DATA TO EXAMINE
BEGIN

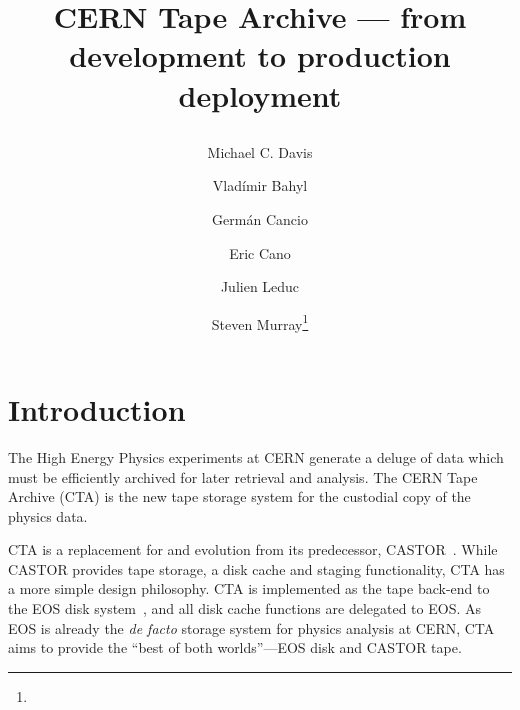 \documentclass{webofc}
\begin{document}
\title{\raggedright CERN Tape Archive --- from development to production \mbox{deployment}}
\author{Michael C. Davis
   \and Vlad\'imir Bahyl
   \and Germ\'an Cancio
   \and Eric Cano
   \and Julien Leduc
   \and Steven Murray\fnsep\thanks{}}


\maketitle

\section{Introduction}
\label{introduction}

The High Energy Physics experiments at CERN generate a deluge of data which must be efficiently archived
for later retrieval and analysis. The CERN Tape Archive (CTA) is the new tape storage system for the custodial
copy of the physics data.

CTA is a replacement for and evolution from its predecessor, CASTOR~\cite{castor2007}. While CASTOR provides tape
storage, a disk cache and staging functionality, CTA has a more simple design philosophy.
CTA is implemented as the tape back-end to the EOS disk system~\cite{eos_chep2015}, and all disk cache functions
are delegated to EOS. As EOS is already the \textit{de facto} storage system for physics analysis at CERN,
CTA aims to provide the ``best of both worlds''---EOS disk and CASTOR tape.
\end{document}
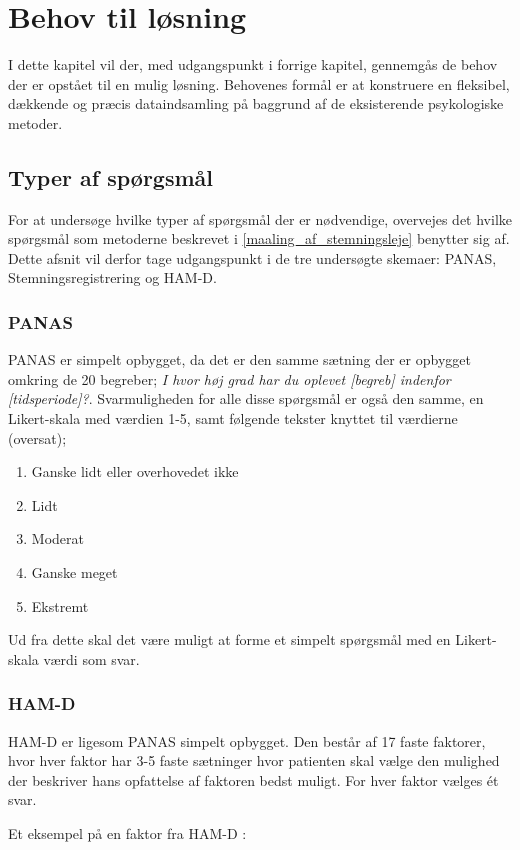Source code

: \chapter{Behov til løsning}\label{krav}
I dette kapitel vil der, med udgangspunkt i forrige kapitel, gennemgås de behov der er opstået til en mulig løsning.
Behovenes formål er at konstruere en fleksibel, dækkende og præcis dataindsamling på baggrund af de eksisterende psykologiske metoder.

\section{Typer af spørgsmål}
For at undersøge hvilke typer af spørgsmål der er nødvendige, overvejes det hvilke spørgsmål som metoderne beskrevet i \cref{maaling_af_stemningsleje} benytter sig af.
Dette afsnit vil derfor tage udgangspunkt i de tre undersøgte skemaer: PANAS, Stemningsregistrering og HAM-D.

\subsection{PANAS} 
PANAS er simpelt opbygget, da det er den samme sætning der er opbygget omkring de 20 begreber; \textit{I hvor høj grad har du oplevet [begreb] indenfor [tidsperiode]?}.
Svarmuligheden for alle disse spørgsmål er også den samme, en Likert-skala\cite{likert} med værdien 1-5, samt følgende tekster knyttet til værdierne (oversat);
\begin{enumerate}
\item Ganske lidt eller overhovedet ikke
\item Lidt
\item Moderat
\item Ganske meget
\item Ekstremt
\end{enumerate}

Ud fra dette skal det være muligt at forme et simpelt spørgsmål med en Likert-skala værdi som svar.

\subsection{HAM-D} 
HAM-D er ligesom PANAS simpelt opbygget.
Den består af 17 faste faktorer, hvor hver faktor har 3-5 faste sætninger hvor patienten skal vælge den mulighed der beskriver hans opfattelse af faktoren bedst muligt.
For hver faktor vælges ét svar.

\noindent
Et eksempel på en faktor fra HAM-D \cite{ham_d}:\\

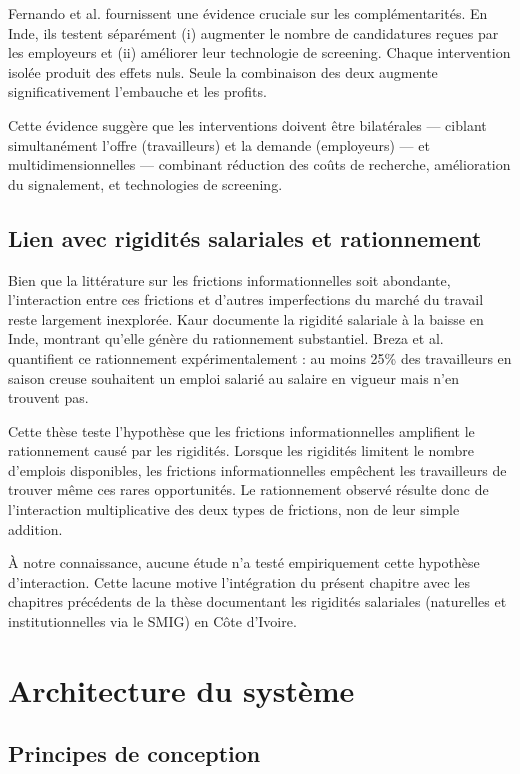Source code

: \documentclass[12pt]{article}
\begin{document}
Fernando et al. \citeyearpar{fernando2023} fournissent une évidence cruciale sur les complémentarités. En Inde, ils testent séparément (i) augmenter le nombre de candidatures reçues par les employeurs et (ii) améliorer leur technologie de screening. Chaque intervention isolée produit des effets nuls. Seule la combinaison des deux augmente significativement l'embauche et les profits.

Cette évidence suggère que les interventions doivent être bilatérales — ciblant simultanément l'offre (travailleurs) et la demande (employeurs) — et multidimensionnelles — combinant réduction des coûts de recherche, amélioration du signalement, et technologies de screening.

\subsection{Lien avec rigidités salariales et rationnement}

Bien que la littérature sur les frictions informationnelles soit abondante, l'interaction entre ces frictions et d'autres imperfections du marché du travail reste largement inexplorée. Kaur \citeyearpar{kaur2019} documente la rigidité salariale à la baisse en Inde, montrant qu'elle génère du rationnement substantiel. Breza et al. \citeyearpar{breza2021} quantifient ce rationnement expérimentalement : au moins 25\% des travailleurs en saison creuse souhaitent un emploi salarié au salaire en vigueur mais n'en trouvent pas.

Cette thèse teste l'hypothèse que les frictions informationnelles amplifient le rationnement causé par les rigidités. Lorsque les rigidités limitent le nombre d'emplois disponibles, les frictions informationnelles empêchent les travailleurs de trouver même ces rares opportunités. Le rationnement observé résulte donc de l'interaction multiplicative des deux types de frictions, non de leur simple addition.

À notre connaissance, aucune étude n'a testé empiriquement cette hypothèse d'interaction. Cette lacune motive l'intégration du présent chapitre avec les chapitres précédents de la thèse documentant les rigidités salariales (naturelles et institutionnelles via le SMIG) en Côte d'Ivoire.

\section{Architecture du système}

\subsection{Principes de conception}
\end{document}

END

WORK TO COMPLETE
Print all of the records shown above exactly, leaving out each picture.

ANSWER AREA
 \documentclass{webofc}
\begin{document}
\title{\raggedright CERN Tape Archive --- from development to production \mbox{deployment}}
\author{Michael C. Davis
   \and Vlad\'imir Bahyl
   \and Germ\'an Cancio
   \and Eric Cano
   \and Julien Leduc
   \and Steven Murray\fnsep\thanks{}}


\maketitle

\section{Introduction}
\label{introduction}

The High Energy Physics experiments at CERN generate a deluge of data which must be efficiently archived
for later retrieval and analysis. The CERN Tape Archive (CTA) is the new tape storage system for the custodial
copy of the physics data.

CTA is a replacement for and evolution from its predecessor, CASTOR~\cite{castor2007}. While CASTOR provides tape
storage, a disk cache and staging functionality, CTA has a more simple design philosophy.
CTA is implemented as the tape back-end to the EOS disk system~\cite{eos_chep2015}, and all disk cache functions
are delegated to EOS. As EOS is already the \textit{de facto} storage system for physics analysis at CERN,
CTA aims to provide the ``best of both worlds''---EOS disk and CASTOR tape.
\end{document}
Source code

: \chapter{Behov til løsning}\label{krav}
I dette kapitel vil der, med udgangspunkt i forrige kapitel, gennemgås de behov der er opstået til en mulig løsning.
Behovenes formål er at konstruere en fleksibel, dækkende og præcis dataindsamling på baggrund af de eksisterende psykologiske metoder.

\section{Typer af spørgsmål}
For at undersøge hvilke typer af spørgsmål der er nødvendige, overvejes det hvilke spørgsmål som metoderne beskrevet i \cref{maaling_af_stemningsleje} benytter sig af.
Dette afsnit vil derfor tage udgangspunkt i de tre undersøgte skemaer: PANAS, Stemningsregistrering og HAM-D.

\subsection{PANAS} 
PANAS er simpelt opbygget, da det er den samme sætning der er opbygget omkring de 20 begreber; \textit{I hvor høj grad har du oplevet [begreb] indenfor [tidsperiode]?}.
Svarmuligheden for alle disse spørgsmål er også den samme, en Likert-skala\cite{likert} med værdien 1-5, samt følgende tekster knyttet til værdierne (oversat);
\begin{enumerate}
\item Ganske lidt eller overhovedet ikke
\item Lidt
\item Moderat
\item Ganske meget
\item Ekstremt
\end{enumerate}

Ud fra dette skal det være muligt at forme et simpelt spørgsmål med en Likert-skala værdi som svar.

\subsection{HAM-D} 
HAM-D er ligesom PANAS simpelt opbygget.
Den består af 17 faste faktorer, hvor hver faktor har 3-5 faste sætninger hvor patienten skal vælge den mulighed der beskriver hans opfattelse af faktoren bedst muligt.
For hver faktor vælges ét svar.

\noindent
Et eksempel på en faktor fra HAM-D \cite{ham_d}:\\

Source code

: \documentclass[12pt]{article}
\begin{document}
Fernando et al. \citeyearpar{fernando2023} fournissent une évidence cruciale sur les complémentarités. En Inde, ils testent séparément (i) augmenter le nombre de candidatures reçues par les employeurs et (ii) améliorer leur technologie de screening. Chaque intervention isolée produit des effets nuls. Seule la combinaison des deux augmente significativement l'embauche et les profits.

Cette évidence suggère que les interventions doivent être bilatérales — ciblant simultanément l'offre (travailleurs) et la demande (employeurs) — et multidimensionnelles — combinant réduction des coûts de recherche, amélioration du signalement, et technologies de screening.

\subsection{Lien avec rigidités salariales et rationnement}

Bien que la littérature sur les frictions informationnelles soit abondante, l'interaction entre ces frictions et d'autres imperfections du marché du travail reste largement inexplorée. Kaur \citeyearpar{kaur2019} documente la rigidité salariale à la baisse en Inde, montrant qu'elle génère du rationnement substantiel. Breza et al. \citeyearpar{breza2021} quantifient ce rationnement expérimentalement : au moins 25\% des travailleurs en saison creuse souhaitent un emploi salarié au salaire en vigueur mais n'en trouvent pas.

Cette thèse teste l'hypothèse que les frictions informationnelles amplifient le rationnement causé par les rigidités. Lorsque les rigidités limitent le nombre d'emplois disponibles, les frictions informationnelles empêchent les travailleurs de trouver même ces rares opportunités. Le rationnement observé résulte donc de l'interaction multiplicative des deux types de frictions, non de leur simple addition.

À notre connaissance, aucune étude n'a testé empiriquement cette hypothèse d'interaction. Cette lacune motive l'intégration du présent chapitre avec les chapitres précédents de la thèse documentant les rigidités salariales (naturelles et institutionnelles via le SMIG) en Côte d'Ivoire.

\section{Architecture du système}

\subsection{Principes de conception}
\end{document}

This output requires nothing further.